* [TASK STATEMENT]:
I need the lines below from the one with "1. [时髦有风度依然有温度]-[1561503]" down to the one with "1. [抗震小英雄林浩结婚了]-[1561367]" reproduced exactly, both ends included, and nothing else.

* [RECORDS FOR THIS TASK]:

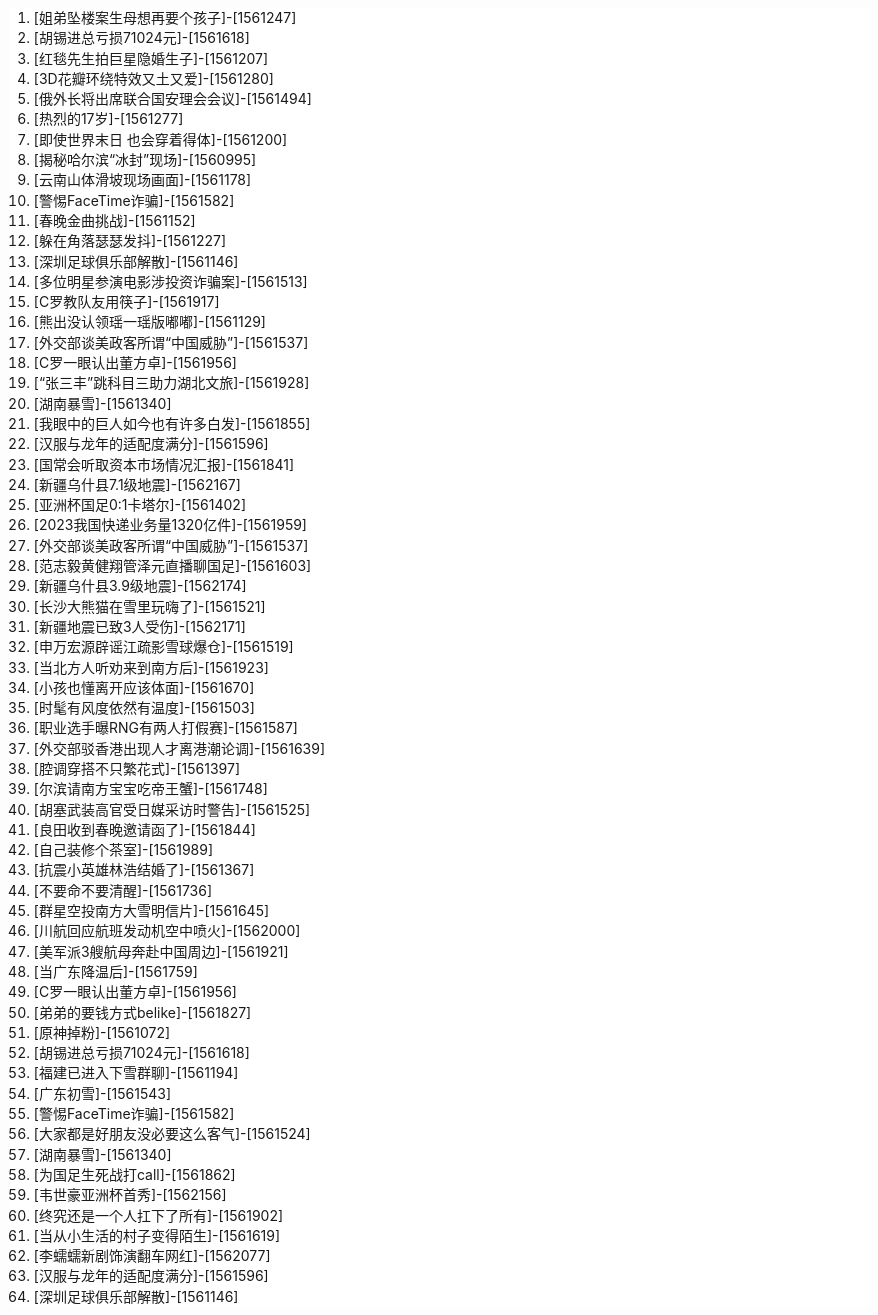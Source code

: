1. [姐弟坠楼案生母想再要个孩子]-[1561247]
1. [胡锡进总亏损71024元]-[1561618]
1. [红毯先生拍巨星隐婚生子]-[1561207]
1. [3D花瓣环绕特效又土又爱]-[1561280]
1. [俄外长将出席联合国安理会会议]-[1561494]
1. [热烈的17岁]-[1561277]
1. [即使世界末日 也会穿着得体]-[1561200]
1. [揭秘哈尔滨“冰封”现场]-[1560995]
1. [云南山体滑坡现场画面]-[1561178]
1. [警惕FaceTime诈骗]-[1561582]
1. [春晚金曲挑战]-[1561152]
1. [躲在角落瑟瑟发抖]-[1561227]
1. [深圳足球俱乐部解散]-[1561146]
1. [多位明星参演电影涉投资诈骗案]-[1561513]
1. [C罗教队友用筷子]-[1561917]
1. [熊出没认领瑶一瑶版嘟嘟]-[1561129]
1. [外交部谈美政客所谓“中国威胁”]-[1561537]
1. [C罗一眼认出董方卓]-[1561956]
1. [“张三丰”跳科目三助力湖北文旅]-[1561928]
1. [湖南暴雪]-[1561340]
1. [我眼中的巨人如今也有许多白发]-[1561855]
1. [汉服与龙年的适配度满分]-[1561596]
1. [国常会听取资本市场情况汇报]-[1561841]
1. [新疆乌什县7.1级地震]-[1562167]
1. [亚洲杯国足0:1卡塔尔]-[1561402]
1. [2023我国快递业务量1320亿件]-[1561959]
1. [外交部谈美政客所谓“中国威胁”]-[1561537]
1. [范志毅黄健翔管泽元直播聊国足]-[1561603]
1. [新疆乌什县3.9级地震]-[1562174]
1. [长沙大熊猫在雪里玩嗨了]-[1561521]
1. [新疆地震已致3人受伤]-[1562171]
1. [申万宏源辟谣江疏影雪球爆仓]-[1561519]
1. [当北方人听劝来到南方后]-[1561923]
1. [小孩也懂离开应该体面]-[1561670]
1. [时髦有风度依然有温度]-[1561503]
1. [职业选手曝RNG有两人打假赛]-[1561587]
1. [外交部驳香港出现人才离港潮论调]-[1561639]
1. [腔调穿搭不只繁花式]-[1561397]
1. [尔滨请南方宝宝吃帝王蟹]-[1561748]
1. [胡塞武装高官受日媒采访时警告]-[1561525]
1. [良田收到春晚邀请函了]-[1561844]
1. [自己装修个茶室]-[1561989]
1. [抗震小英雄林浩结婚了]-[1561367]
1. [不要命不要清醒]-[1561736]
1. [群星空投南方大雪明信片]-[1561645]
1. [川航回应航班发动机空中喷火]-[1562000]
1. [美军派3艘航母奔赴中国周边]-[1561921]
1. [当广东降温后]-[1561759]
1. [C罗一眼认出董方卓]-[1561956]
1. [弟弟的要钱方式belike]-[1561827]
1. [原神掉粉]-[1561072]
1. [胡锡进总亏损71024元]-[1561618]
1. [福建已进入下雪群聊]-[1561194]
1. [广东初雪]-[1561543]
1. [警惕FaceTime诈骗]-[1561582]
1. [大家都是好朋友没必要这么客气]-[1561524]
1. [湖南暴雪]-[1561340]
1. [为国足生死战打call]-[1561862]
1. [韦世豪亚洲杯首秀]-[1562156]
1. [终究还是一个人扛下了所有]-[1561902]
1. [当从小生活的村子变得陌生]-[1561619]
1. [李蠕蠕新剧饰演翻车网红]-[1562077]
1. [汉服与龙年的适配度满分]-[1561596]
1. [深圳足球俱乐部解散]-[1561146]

* [THE ANSWER]:
1. [时髦有风度依然有温度]-[1561503]
1. [职业选手曝RNG有两人打假赛]-[1561587]
1. [外交部驳香港出现人才离港潮论调]-[1561639]
1. [腔调穿搭不只繁花式]-[1561397]
1. [尔滨请南方宝宝吃帝王蟹]-[1561748]
1. [胡塞武装高官受日媒采访时警告]-[1561525]
1. [良田收到春晚邀请函了]-[1561844]
1. [自己装修个茶室]-[1561989]
1. [抗震小英雄林浩结婚了]-[1561367]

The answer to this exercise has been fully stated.